Question

A diatomic gas with rigid molecules does 10J of work when expanded at constant pressure. What would be the heat energy absorbed by the gas, in this process?
A) $$\text{35J}$$
B) $$\text{40J}$$
C) $$\text{25J}$$
D) $$\text{30J}$$

Answer 1

Hint: The heat absorbed by gas is given by$dQ=n.Cp.\mathrm{\Delta }T$ where $$C_p={\displaystyle \frac{7}{2}}R$$ for diatomic gases. Put the value of Work done $=nR\mathrm{\Delta }T=10J$ in the equation of $$dQ$$ and obtain heat absorbed.

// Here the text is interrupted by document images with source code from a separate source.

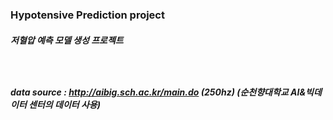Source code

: ### Hypotensive Prediction project
##### 저혈압 예측 모델 생성 프로젝트
##### ⠀
##### data source : http://aibig.sch.ac.kr/main.do (250hz) (순천향대학교 AI&빅데이터 센터의 데이터 사용)



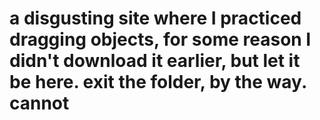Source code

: # a disgusting site where I practiced dragging objects, for some reason I didn't download it earlier, but let it be here. exit the folder, by the way. cannot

Complete step by step answer:
As it is given that gas in diatomic, we understand that Cp (specific heat of gas at constant pressure) =${\displaystyle \frac{7}{2}}$R
So, $C_p={\displaystyle \frac{7}{2}}R$ ----- (1)
It is given that work done during expansion at constant pressure is dw$$=10J=n\times R\times \mathrm{\Delta }T$$------ (2)
Now, at constant pressure Heat absorbed by gas is given by
$$dQ=n.R.\mathrm{\Delta }T$$------ (3)
Putting (1) in (3)
$dQ=n.\left({\displaystyle \frac{7}{2}}R\right)\mathrm{\Delta }T$ ----------- (4)
Putting (2) in (4),
$dQ={\displaystyle \frac{7}{2}}(10)=35J$

So, the correct answer is “Option C”.

Note: When pressure is kept constant, heat supplied will partially increase its internal energy (temp.) and partially will be utilized in performing work against external pressure. Therefore, in case of $${\text{C}}_{\text{p}}$$, more heat will be required to increase temperature of gas through $$1^{\circ }C.$$
A gas has two specific heats. One is defined as specific heat of gas at constant volume ($${\text{C}}_{\text{v}}$$) and other is defined as specific heat of gas at constant pressure ($${\text{C}}_{\text{p}}$$).